7. Choices and rationale for the technologies, tools and methodologies
Technology
An upgrade of the FSA-system must mean a significant reduction in the number of components used. This
will, besides from lowered component cost, release valuable PCB-area to implement the additional
improvements discussed in section 6. The following options were investigated:
•
A microcontroller solution would be technically possible. This would however represent a major step
from the previous FSA design. The technical and economical risk was, for this reason, considered very
high for the microcontroller alternative. Initial calculations did also show that this alternative would not
occupy significantly less PCB-area than the existing solution.
•
An analogue array based ASIC can integrate large parts of the FSA-design and thus release PCB-area for
other use. The basic design of the FSA can be kept and the technical risk with the modification is then
minimised. A high voltage process is an advantage as signal levels then can be kept unchanged to
maintain compatibility with existing FSA. The array approach makes it possible to design an ASIC also for
the comparatively low production volumes that applies to the FSA.
•
A full custom analogue ASIC would give some additional advantages but to a very high price. More
components may be possible to integrate as the fixed limits introduced by the size and pad count of the
array would disappear. The additional cost for designing and prototyping a full custom ASIC can
however not be motivated for this application.

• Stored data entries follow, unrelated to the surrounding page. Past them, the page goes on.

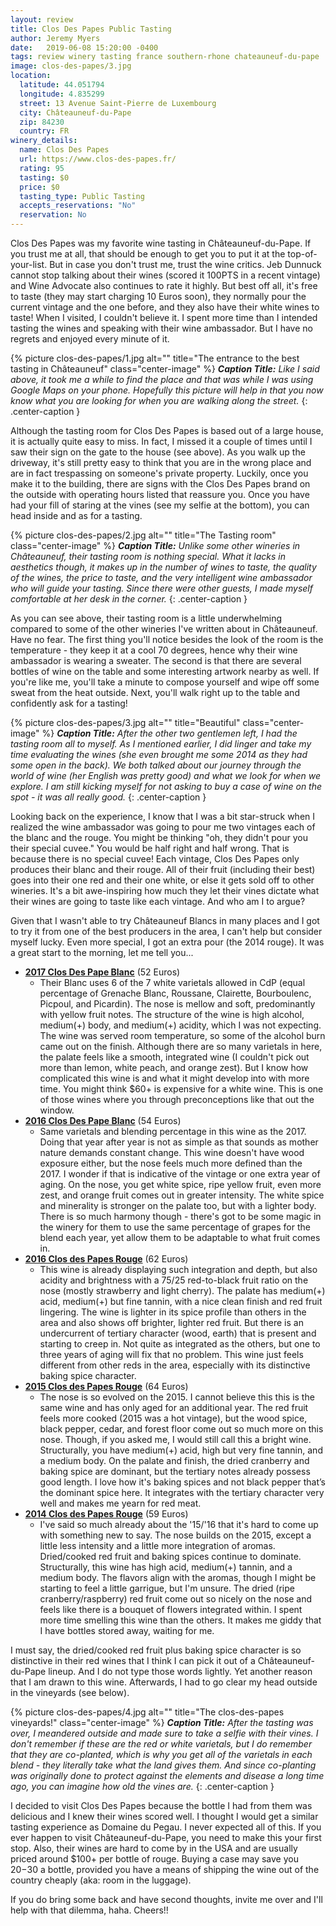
 ```yaml
---
layout: review
title: Clos Des Papes Public Tasting
author: Jeremy Myers
date:   2019-06-08 15:20:00 -0400
tags: review winery tasting france southern-rhone chateauneuf-du-pape
image: clos-des-papes/3.jpg
location:
  latitude: 44.051794
  longitude: 4.835299
  street: 13 Avenue Saint-Pierre de Luxembourg
  city: Châteauneuf-du-Pape
  zip: 84230
  country: FR
winery_details:
  name: Clos Des Papes
  url: https://www.clos-des-papes.fr/
  rating: 95
  tasting: $0
  price: $0
  tasting_type: Public Tasting
  accepts_reservations: "No"
  reservation: No
---
```

Clos Des Papes was my favorite wine tasting in Châteauneuf-du-Pape.  If you trust me at all, that should be enough to get you to put it at the top-of-your-list.  But in case you don't trust me, trust the wine critics.  Jeb Dunnuck cannot stop talking about their wines (scored it 100PTS in a recent vintage) and Wine Advocate also continues to rate it highly.  But best off all, it's free to taste (they may start charging 10 Euros soon), they normally pour the current vintage and the one before, and they also have their white wines to taste!  When I visited, I couldn't believe it.  I spent more time than I intended tasting the wines and speaking with their wine ambassador.  But I have no regrets and enjoyed every minute of it.

{% picture clos-des-papes/1.jpg alt="" title="The entrance to the best tasting in Châteauneuf" class="center-image" %}
***Caption Title:*** *Like I said above, it took me a while to find the place and that was while I was using Google Maps on your phone.  Hopefully this picture will help in that you now know what you are looking for when you are walking along the street.*
{: .center-caption }

Although the tasting room for Clos Des Papes is based out of a large house, it is actually quite easy to miss.  In fact, I missed it a couple of times until I saw their sign on the gate to the house (see above).  As you walk up the driveway, it's still pretty easy to think that you are in the wrong place and are in fact trespassing on someone's private property.  Luckily, once you make it to the building, there are signs with the Clos Des Papes brand on the outside with operating hours listed that reassure you.  Once you have had your fill of staring at the vines (see my selfie at the bottom), you can head inside and as for a tasting.

{% picture clos-des-papes/2.jpg alt="" title="The Tasting room" class="center-image" %}
***Caption Title:*** *Unlike some other wineries in Châteauneuf, their tasting room is nothing special.  What it lacks in aesthetics though, it makes up in the number of wines to taste, the quality of the wines, the price to taste, and the very intelligent wine ambassador who will guide your tasting.  Since there were other guests, I made myself comfortable at her desk in the corner.*
{: .center-caption }

As you can see above, their tasting room is a little underwhelming compared to some of the other wineries I've written about in Châteauneuf.  Have no fear.  The first thing you'll notice besides the look of the room is the temperature - they keep it at a cool 70 degrees, hence why their wine ambassador is wearing a sweater.  The second is that there are several bottles of wine on the table and some interesting artwork nearby as well.  If you're like me, you'll take a minute to compose yourself and wipe off some sweat from the heat outside.  Next, you'll walk right up to the table and confidently ask for a tasting!

{% picture clos-des-papes/3.jpg alt="" title="Beautiful" class="center-image" %}
***Caption Title:*** *After the other two gentlemen left, I had the tasting room all to myself.  As I mentioned earlier, I did linger and take my time evaluating the wines (she even brought me some 2014 as they had some open in the back).  We both talked about our journey through the world of wine (her English was pretty good) and what we look for when we explore.  I am still kicking myself for not asking to buy a case of wine on the spot - it was all really good.*
{: .center-caption }

Looking back on the experience, I know that I was a bit star-struck when I realized the wine ambassador was going to pour me two vintages each of the blanc and the rouge.  You might be thinking "oh, they didn't pour you their special cuvee."  You would be half right and half wrong.  That is because there is no special cuvee!  Each vintage, Clos Des Papes only produces their blanc and their rouge.  All of their fruit (including their best) goes into their one red and their one white, or else it gets sold off to other wineries.  It's a bit awe-inspiring how much they let their vines dictate what their wines are going to taste like each vintage.  And who am I to argue?

Given that I wasn't able to try Châteauneuf Blancs in many places and I got to try it from one of the best producers in the area, I can't help but consider myself lucky.  Even more special, I got an extra pour (the 2014 rouge).  It was a great start to the morning, let me tell you...

* [**2017 Clos Des Pape Blanc**]() (52 Euros)
  * Their Blanc uses 6 of the 7 white varietals allowed in CdP (equal percentage of Grenache Blanc, Roussane, Clairette, Bourboulenc, Picpoul, and Picardin).  The nose is mellow and soft, predominantly with yellow fruit notes.  The structure of the wine is high alcohol, medium(+) body, and medium(+) acidity, which I was not expecting.  The wine was served room temperature, so some of the alcohol burn came out on the finish.  Although there are so many varietals in here, the palate feels like a smooth, integrated wine (I couldn't pick out more than lemon, white peach, and orange zest).  But I know how complicated this wine is and what it might develop into with more time.  You might think $60+ is expensive for a white wine.  This is one of those wines where you through preconceptions like that out the window.
* [**2016 Clos Des Pape Blanc**]() (54 Euros)
  * Same varietals and blending percentage in this wine as the 2017.  Doing that year after year is not as simple as that sounds as mother nature demands constant change.  This wine doesn't have wood exposure either, but the nose feels much more defined than the 2017.  I wonder if that is indicative of the vintage or one extra year of aging.  On the nose, you get white spice, ripe yellow fruit, even more zest, and orange fruit comes out in greater intensity.  The white spice and minerality is stronger on the palate too, but with a lighter body.  There is so much harmony though - there's got to be some magic in the winery for them to use the same percentage of grapes for the blend each year, yet allow them to be adaptable to what fruit comes in.
* [**2016 Clos des Papes Rouge**]() (62 Euros)
  * This wine is already displaying such integration and depth, but also acidity and brightness with a 75/25 red-to-black fruit ratio on the nose (mostly strawberry and light cherry).  The palate has medium(+) acid, medium(+) but fine tannin, with a nice clean finish and red fruit lingering.  The wine is lighter in its spice profile than others in the area and also shows off brighter, lighter red fruit.  But there is an undercurrent of tertiary character (wood, earth) that is present and starting to creep in.  Not quite as integrated as the others, but one to three years of aging will fix that no problem.  This wine just feels different from other reds in the area, especially with its distinctive baking spice character.
* [**2015 Clos des Papes Rouge**]() (64 Euros)
  * The nose is so evolved on the 2015.  I cannot believe this this is the same wine and has only aged for an additional year.  The red fruit feels more cooked (2015 was a hot vintage), but the wood spice, black pepper, cedar, and forest floor come out so much more on this nose.  Though, if you asked me, I would still call this a bright wine.  Structurally, you have medium(+) acid, high but very fine tannin, and a medium body.  On the palate and finish, the dried cranberry and baking spice are dominant, but the tertiary notes already possess good length.  I love how it's baking spices and not black pepper that’s the dominant spice here.  It integrates with the tertiary character very well and makes me yearn for red meat.
* [**2014 Clos des Papes Rouge**]() (59 Euros)
  * I've said so much already about the '15/'16 that it's hard to come up with something new to say.  The nose builds on the 2015, except a little less intensity and a little more integration of aromas.  Dried/cooked red fruit and baking spices continue to dominate.  Structurally, this wine has high acid, medium(+) tannin, and a medium body.  The flavors align with the aromas, though I might be starting to feel a little garrigue, but I'm unsure.  The dried (ripe cranberry/raspberry) red fruit come out so nicely on the nose and feels like there is a bouquet of flowers integrated within.  I spent more time smelling this wine than the others.  It makes me giddy that I have bottles stored away, waiting for me.

I must say, the dried/cooked red fruit plus baking spice character is so distinctive in their red wines that I think I can pick it out of a Châteauneuf-du-Pape lineup.  And I do not type those words lightly.  Yet another reason that I am drawn to this wine.  Afterwards, I had to go clear my head outside in the vineyards (see below).

{% picture clos-des-papes/4.jpg alt="" title="The clos-des-papes vineyards!" class="center-image" %}
***Caption Title:*** *After the tasting was over, I meandered outside and made sure to take a selfie with their vines.  I don't remember if these are the red or white varietals, but I do remember that they are co-planted, which is why you get all of the varietals in each blend - they literally take what the land gives them.  And since co-planting was originally done to protect against the elements and disease a long time ago, you can imagine how old the vines are.*
{: .center-caption }

I decided to visit Clos Des Papes because the bottle I had from them was delicious and I knew their wines scored well.  I thought I would get a similar tasting experience as Domaine du Pegau.  I never expected all of this.  If you ever happen to visit Châteauneuf-du-Pape, you need to make this your first stop.  Also, their wines are hard to come by in the USA and are usually priced around $100+ per bottle of rouge.  Buying a case may save you $20-$30 a bottle, provided you have a means of shipping the wine out of the country cheaply (aka: room in the luggage).

If you do bring some back and have second thoughts, invite me over and I'll help with that dilemma, haha.  Cheers!!
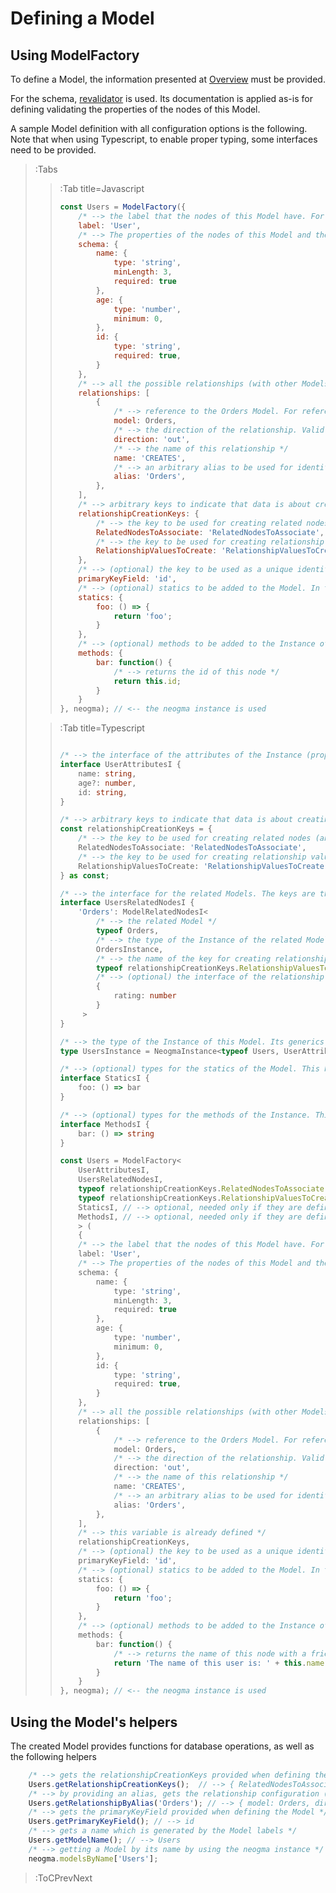 # Defining a Model

## Using ModelFactory
To define a Model, the information presented at [Overview](./Overview) must be provided.

For the schema, [revalidator](https://github.com/flatiron/revalidator) is used. Its documentation is applied as-is for defining validating the properties of the nodes of this Model.

A sample Model definition with all configuration options is the following. Note that when using Typescript, to enable proper typing, some interfaces need to be provided.

> :Tabs
> > :Tab title=Javascript
> > ```js
> > const Users = ModelFactory({
> >     /* --> the label that the nodes of this Model have. For multiple nodes, an array can be provided like ['User', 'New'] */
> >     label: 'User',
> >     /* --> The properties of the nodes of this Model and the validation for them. This follows the revalidator schema configuration */
> >     schema: {
> >         name: {
> >             type: 'string',
> >             minLength: 3,
> >             required: true
> >         },
> >         age: {
> >             type: 'number',
> >             minimum: 0,
> >         },
> >         id: {
> >             type: 'string',
> >             required: true,
> >         }
> >     },
> >     /* --> all the possible relationships (with other Models or itself), for relationship-related functions to work properly */
> >     relationships: [
> >         {
> >             /* --> reference to the Orders Model. For reference to this model, the value 'self' can be used */
> >             model: Orders,
> >             /* --> the direction of the relationship. Valid values are 'in' | 'out' | 'none' */
> >             direction: 'out',
> >             /* --> the name of this relationship */
> >             name: 'CREATES',
> >             /* --> an arbitrary alias to be used for identifying this relationship when using the relationship-related functions */
> >             alias: 'Orders',
> >         },
> >     ],
> >     /* --> arbitrary keys to indicate that data is about creating related nodes or relationship values. More information can be found on the Create functions */
> >     relationshipCreationKeys: {
> >         /* --> the key to be used for creating related nodes (and automatically associating with them) */
> >         RelatedNodesToAssociate: 'RelatedNodesToAssociate',
> >         /* --> the key to be used for creating relationship values (adding properties to relationships) */
> >         RelationshipValuesToCreate: 'RelationshipValuesToCreate',
> >     },
> >     /* --> (optional) the key to be used as a unique identifier, which enables some Instance methods */
> >     primaryKeyField: 'id',
> >     /* --> (optional) statics to be added to the Model. In this example, can be called using `Users.foo()` */
> >     statics: {
> >         foo: () => {
> >             return 'foo';
> >         }
> >     },
> >     /* --> (optional) methods to be added to the Instance of this Model. In this example, they can be called on a Users Instance using `user.bar()` */
> >     methods: {
> >         bar: function() {
> >             /* --> returns the id of this node */
> >             return this.id;
> >         }
> >     }
> > }, neogma); // <-- the neogma instance is used
> > ```
>
> > :Tab title=Typescript
> > ```ts
> > 
> > /* --> the interface of the attributes of the Instance (properties of the node). They match the schema definition */
> > interface UserAttributesI {
> >     name: string,
> >     age?: number,
> >     id: string,
> > }
> >
> > /* --> arbitrary keys to indicate that data is about creating related nodes or relationship values. More information can be found on the Create functions */
> > const relationshipCreationKeys = {
> >     /* --> the key to be used for creating related nodes (and automatically associating with them) */
> >     RelatedNodesToAssociate: 'RelatedNodesToAssociate',
> >     /* --> the key to be used for creating relationship values (adding properties to relationships) */
> >     RelationshipValuesToCreate: 'RelationshipValuesToCreate',
> > } as const;
> > 
> > /* --> the interface for the related Models. The keys are the arbitrary aliases of the relationships */
> > interface UsersRelatedNodesI {
> >     'Orders': ModelRelatedNodesI<
> >         /* --> the related Model */
> >         typeof Orders,
> >         /* --> the type of the Instance of the related Model. It should have a definition to correspond to `UsersInstance`, as defined below */
> >         OrdersInstance,
> >         /* --> the name of the key for creating relationship values. It should match the one defined above, like this: */
> >         typeof relationshipCreationKeys.RelationshipValuesToCreate,
> >         /* --> (optional) the interface of the relationship values */
> >         {
> >             rating: number
> >         }
> >      >
> > }
> >
> > /* --> the type of the Instance of this Model. Its generics are interfaces that are defined in this file */
> > type UsersInstance = NeogmaInstance<typeof Users, UserAttributesI, UsersRelatedNodesI>;
> >
> > /* --> (optional) types for the statics of the Model. This has to be defined only if statics are used */
> > interface StaticsI {
> >     foo: () => bar
> > }
> >
> > /* --> (optional) types for the methods of the Instance. This has to be defined only if methods are used */
> > interface MethodsI {
> >     bar: () => string
> > }
> >
> > const Users = ModelFactory<
> >     UserAttributesI,
> >     UsersRelatedNodesI,
> >     typeof relationshipCreationKeys.RelatedNodesToAssociate,
> >     typeof relationshipCreationKeys.RelationshipValuesToCreate,
> >     StaticsI, // --> optional, needed only if they are defined
> >     MethodsI, // --> optional, needed only if they are defined
> >     > (
> >     {
> >     /* --> the label that the nodes of this Model have. For multiple nodes, an array can be provided like ['User', 'New'] */
> >     label: 'User',
> >     /* --> The properties of the nodes of this Model and the validation for them. This follows the revalidator schema configuration */
> >     schema: {
> >         name: {
> >             type: 'string',
> >             minLength: 3,
> >             required: true
> >         },
> >         age: {
> >             type: 'number',
> >             minimum: 0,
> >         },
> >         id: {
> >             type: 'string',
> >             required: true,
> >         }
> >     },
> >     /* --> all the possible relationships (with other Models or itself), for relationship-related functions to work properly */
> >     relationships: [
> >         {
> >             /* --> reference to the Orders Model. For reference to this model, the value 'self' can be used */
> >             model: Orders,
> >             /* --> the direction of the relationship. Valid values are 'in' | 'out' | 'none' */
> >             direction: 'out',
> >             /* --> the name of this relationship */
> >             name: 'CREATES',
> >             /* --> an arbitrary alias to be used for identifying this relationship when using the relationship-related functions */
> >             alias: 'Orders',
> >         },
> >     ],
> >     /* --> this variable is already defined */
> >     relationshipCreationKeys,
> >     /* --> (optional) the key to be used as a unique identifier, which enables some Instance methods */
> >     primaryKeyField: 'id',
> >     /* --> (optional) statics to be added to the Model. In this example, can be called using `Users.foo()` */
> >     statics: {
> >         foo: () => {
> >             return 'foo';
> >         }
> >     },
> >     /* --> (optional) methods to be added to the Instance of this Model. In this example, they can be called on a Users Instance using `user.bar()` */
> >     methods: {
> >         bar: function() {
> >             /* --> returns the name of this node with a friendly text */
> >             return 'The name of this user is: ' + this.name;
> >         }
> >     }
> > }, neogma); // <-- the neogma instance is used
> > ```

## Using the Model's helpers
The created Model provides functions for database operations, as well as the following helpers
```js
    /* --> gets the relationshipCreationKeys provided when defining the Model */
    Users.getRelationshipCreationKeys();  // --> { RelatedNodesToAssociate: 'RelatedNodesToAssociate', RelationshipValuesToCreate: 'RelationshipValuesToCreate' }
    /* --> by providing an alias, gets the relationship configuration (model, direction, name) */
    Users.getRelationshipByAlias('Orders'); // --> { model: Orders, direction: 'out', name: 'CREATES' }
    /* --> gets the primaryKeyField provided when defining the Model */
    Users.getPrimaryKeyField(); // --> id
    /* --> gets a name which is generated by the Model labels */
    Users.getModelName(); // --> Users
    /* --> getting a Model by its name by using the neogma instance */
    neogma.modelsByName['Users'];
```

> :ToCPrevNext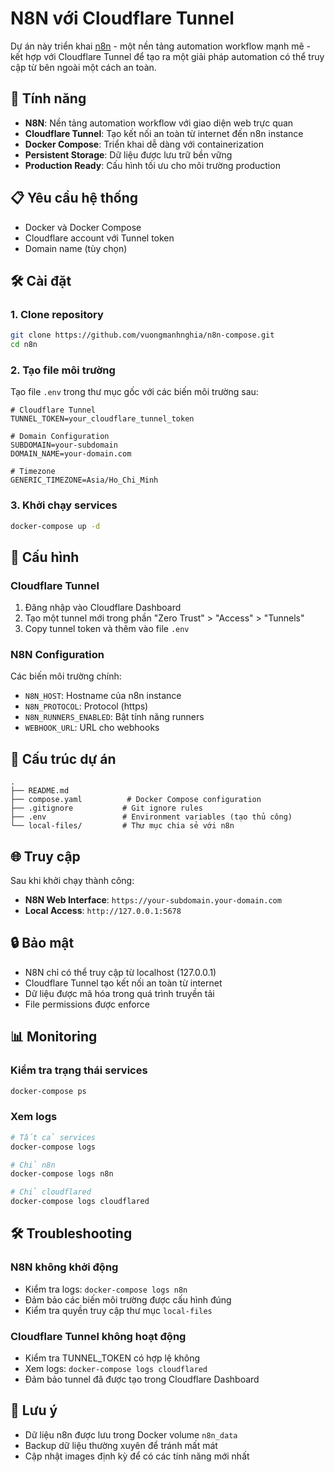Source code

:# N8N với Cloudflare Tunnel

Dự án này triển khai [n8n](https://n8n.io/) - một nền tảng automation workflow mạnh mẽ - kết hợp với Cloudflare Tunnel để tạo ra một giải pháp automation có thể truy cập từ bên ngoài một cách an toàn.

## 🚀 Tính năng

- **N8N**: Nền tảng automation workflow với giao diện web trực quan
- **Cloudflare Tunnel**: Tạo kết nối an toàn từ internet đến n8n instance
- **Docker Compose**: Triển khai dễ dàng với containerization
- **Persistent Storage**: Dữ liệu được lưu trữ bền vững
- **Production Ready**: Cấu hình tối ưu cho môi trường production

## 📋 Yêu cầu hệ thống

- Docker và Docker Compose
- Cloudflare account với Tunnel token
- Domain name (tùy chọn)

## 🛠️ Cài đặt

### 1. Clone repository

```bash
git clone https://github.com/vuongmanhnghia/n8n-compose.git
cd n8n
```

### 2. Tạo file môi trường

Tạo file `.env` trong thư mục gốc với các biến môi trường sau:

```env
# Cloudflare Tunnel
TUNNEL_TOKEN=your_cloudflare_tunnel_token

# Domain Configuration
SUBDOMAIN=your-subdomain
DOMAIN_NAME=your-domain.com

# Timezone
GENERIC_TIMEZONE=Asia/Ho_Chi_Minh
```

### 3. Khởi chạy services

```bash
docker-compose up -d
```

## 🔧 Cấu hình

### Cloudflare Tunnel

1. Đăng nhập vào Cloudflare Dashboard
2. Tạo một tunnel mới trong phần "Zero Trust" > "Access" > "Tunnels"
3. Copy tunnel token và thêm vào file `.env`

### N8N Configuration

Các biến môi trường chính:

- `N8N_HOST`: Hostname của n8n instance
- `N8N_PROTOCOL`: Protocol (https)
- `N8N_RUNNERS_ENABLED`: Bật tính năng runners
- `WEBHOOK_URL`: URL cho webhooks

## 📁 Cấu trúc dự án

```
.
├── README.md
├── compose.yaml          # Docker Compose configuration
├── .gitignore           # Git ignore rules
├── .env                 # Environment variables (tạo thủ công)
└── local-files/         # Thư mục chia sẻ với n8n
```

## 🌐 Truy cập

Sau khi khởi chạy thành công:

- **N8N Web Interface**: `https://your-subdomain.your-domain.com`
- **Local Access**: `http://127.0.0.1:5678`

## 🔒 Bảo mật

- N8N chỉ có thể truy cập từ localhost (127.0.0.1)
- Cloudflare Tunnel tạo kết nối an toàn từ internet
- Dữ liệu được mã hóa trong quá trình truyền tải
- File permissions được enforce

## 📊 Monitoring

### Kiểm tra trạng thái services

```bash
docker-compose ps
```

### Xem logs

```bash
# Tất cả services
docker-compose logs

# Chỉ n8n
docker-compose logs n8n

# Chỉ cloudflared
docker-compose logs cloudflared
```

## 🛠️ Troubleshooting

### N8N không khởi động

- Kiểm tra logs: `docker-compose logs n8n`
- Đảm bảo các biến môi trường được cấu hình đúng
- Kiểm tra quyền truy cập thư mục `local-files`

### Cloudflare Tunnel không hoạt động

- Kiểm tra TUNNEL_TOKEN có hợp lệ không
- Xem logs: `docker-compose logs cloudflared`
- Đảm bảo tunnel đã được tạo trong Cloudflare Dashboard

## 📝 Lưu ý

- Dữ liệu n8n được lưu trong Docker volume `n8n_data`
- Backup dữ liệu thường xuyên để tránh mất mát
- Cập nhật images định kỳ để có các tính năng mới nhất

NDC decided to use an SLA-array from Svenska Grindmatriser AB (SGA) for the upgrade of the FSA. The
SLA analogue arrays use a 60V bipolar process with integrated thin film resistors. One metal layer is
application specific. The FSA-application is a good example of what can be integrated in this type of analogue
array.
Tools and methodologies
The electrical design was performed using schematic capture and electrical simulation software on a personal
computer (PC). Well characterised libraries of the components of the SLA-arrays are available for PSpice. The
complexity of the design is well within the limits of what can be handled on a PC. PSpice is a well known tool
for analogue ASIC design.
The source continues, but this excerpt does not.